Camas Hill
Feature Type:Hill - Elevation of terrain rising prominently above the surrounding land.
Status: Official
Name Authority: BC Geographical Names Office
Relative Location: SW of Mount Helmcken in Metchosin (municipality), W of Victoria, Goldstream Land District
Tags: Indigenous
Latitude-Longitude: 48°23'54"N, 123°35'51"W at the approximate centre of this feature.
Datum: WGS84
NTS Map: 92B/5
Origin Notes and History:

Adopted 2 April 1988 on 92B/5, as submitted by Arthur G. Guppy.

Source: BC place name cards, or correspondence to/from BC's Chief Geographer or BC Geographical Names Office

So-named because of the abundance of wildflowers, including camassia leichtlinii and camassia quamash.

Source: BC place name cards, or correspondence to/from BC's Chief Geographer or BC Geographical Names Office

"Camas" is Chinook jargon, borrowed from the Nootkan "chamas", meaning "sweet" or "pleasant to eat", used by the Coast Salish people to describe the sweet, starchy bulb of an indigenous lily; later the namesake of the botanical genus, camassia (Camas Lily). A dietary staple, the bulbs were dug from meadowlands in the fall, baked in ground ovens and dried for winter use.
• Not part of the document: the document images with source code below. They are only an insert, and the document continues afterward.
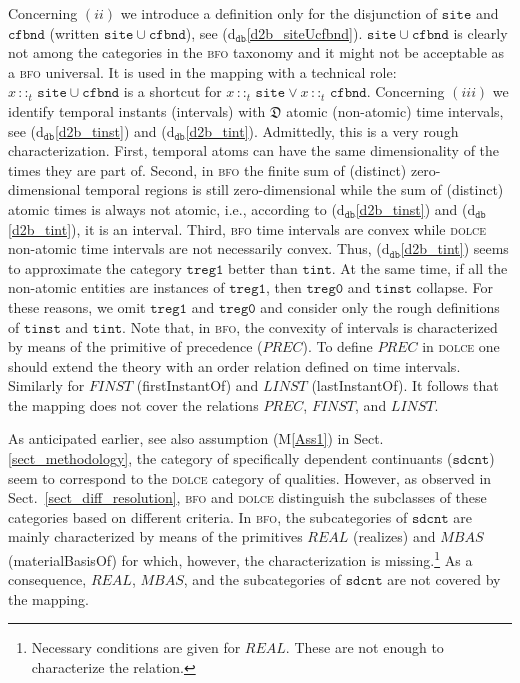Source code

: \documentclass[ao]{iosart2x}
\newcommand{\nb}[1]{\textcolor{red}{$|$}\marginpar{\hspace*{-0cm}\parbox{20mm}{\scriptsize\raggedright\textcolor{red}{#1}}}}
\newcommand{\dbDefLabel}{\textrm{d$_\texttt{db}$}}
\newcommand{\refdbdf}[1]{({\dbDefLabel}\ref{#1})}
\newcommand{\prbfo}[1]{{\textit{{#1}}}}
\newcommand{\cn}[1]{\mathtt{#1}}
\newcommand{\dolce}{{\textsc{dolce}}}
\newcommand{\bfo}{{\textsc{bfo}}}
\newcommand {\thdolce} {\ensuremath{\mathfrak{D}}}
\newcommand{\sdcntbcat}{\cn{sdcnt}}
\newcommand{\sitebcat}{\cn{site}}
\newcommand{\cfbndbcat}{\cn{cfbnd}}
\newcommand{\tinstbcat}{\cn{tinst}}
\newcommand{\tintbcat}{\cn{tint}}
\newcommand{\onetregbcat}{\cn{treg1}}
\newcommand{\zerotregbcat}{\cn{treg0}}
\newcommand{\bfoiof}[1]{{\,::_{#1\:\!}}}
\newcommand{\bforealizes}{\prbfo{REAL}}
\begin{document}
Concerning $(ii)$ we introduce a definition only for the disjunction of $\sitebcat$ and $\cfbndbcat$ (written $\sitebcat{\cup}\cfbndbcat$), see \refdbdf{d2b_siteUcfbnd}. $\sitebcat{\cup}\cfbndbcat$ is clearly not among the categories in the {\bfo} taxonomy and it might not be acceptable as a {\bfo} universal. It is used in the mapping with a technical role: $x \bfoiof{t} \sitebcat{\cup}\cfbndbcat$ is a shortcut for $x \bfoiof{t} \sitebcat \lor x \bfoiof{t}\cfbndbcat$. %
Concerning $(iii)$ we identify temporal instants (intervals) with $\thdolce$ atomic (non-atomic) time intervals, see \refdbdf{d2b_tinst} and \refdbdf{d2b_tint}. Admittedly, this is a very rough characterization. First, temporal atoms can have the same dimensionality of the times they are part of. Second, in {\bfo} the finite sum of (distinct) zero-dimensional temporal regions is still zero-dimensional while the sum of (distinct) atomic times is always not atomic, i.e., according to \refdbdf{d2b_tinst} and \refdbdf{d2b_tint}, {it is} an interval. Third, {\bfo} time intervals are convex while {\dolce} non-atomic time intervals are not necessarily convex. Thus, \refdbdf{d2b_tint} seems to approximate the category $\onetregbcat$ better than $\tintbcat$. At the same time, if all the non-atomic entities are instances of  $\onetregbcat$, then $\zerotregbcat$ and $\tinstbcat$ collapse. For these reasons, we omit $\onetregbcat$ and $\zerotregbcat$ and 
consider only the rough definitions of $\tinstbcat$ and $\tintbcat$. Note that, in {\bfo}, the convexity of intervals is characterized by means of the primitive of precedence ($\prbfo{PREC}$). To define $\prbfo{PREC}$ in {\dolce} one should extend the theory with an order relation defined on time intervals. Similarly for $\prbfo{FINST}$ (firstInstantOf) and $\prbfo{LINST}$ (lastInstantOf). It follows that the mapping does not cover the relations $\prbfo{PREC}$, $\prbfo{FINST}$, and $\prbfo{LINST}$.

As anticipated earlier, see also assumption (M\ref{Ass1}) in Sect. \ref{sect_methodology}, the category of specifically dependent continuants ($\sdcntbcat$) seem to correspond to the {\dolce} category of qualities. However, as observed in Sect.~\ref{sect_diff_resolution}, {\bfo} and {\dolce} distinguish the subclasses of these categories based on different criteria. In {\bfo}, the subcategories of $\sdcntbcat$ are mainly characterized by means of the primitives $\bforealizes$ (realizes) and $\prbfo{MBAS}$ (materialBasisOf) for which, however, the characterization is missing.\footnote{Necessary conditions are given for $\bforealizes$. These are not enough to characterize the relation.} As a consequence, $\bforealizes$, $\prbfo{MBAS}$, and the subcategories of $\sdcntbcat$ are not covered by the mapping.
\end{document}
Source: BC place name cards, or correspondence to/from BC's Chief Geographer or BC Geographical Names Office

"[Camas lilies] are found in immense quantities in the vicinity of Fort Vancouver [now Vancouver, Washington], and in the spring....present an uninterrupted sheet of bright ultramarine blue." (Paul Kane, fieldnotes 1845-48, published as Wanderings of an Artist, 1859.)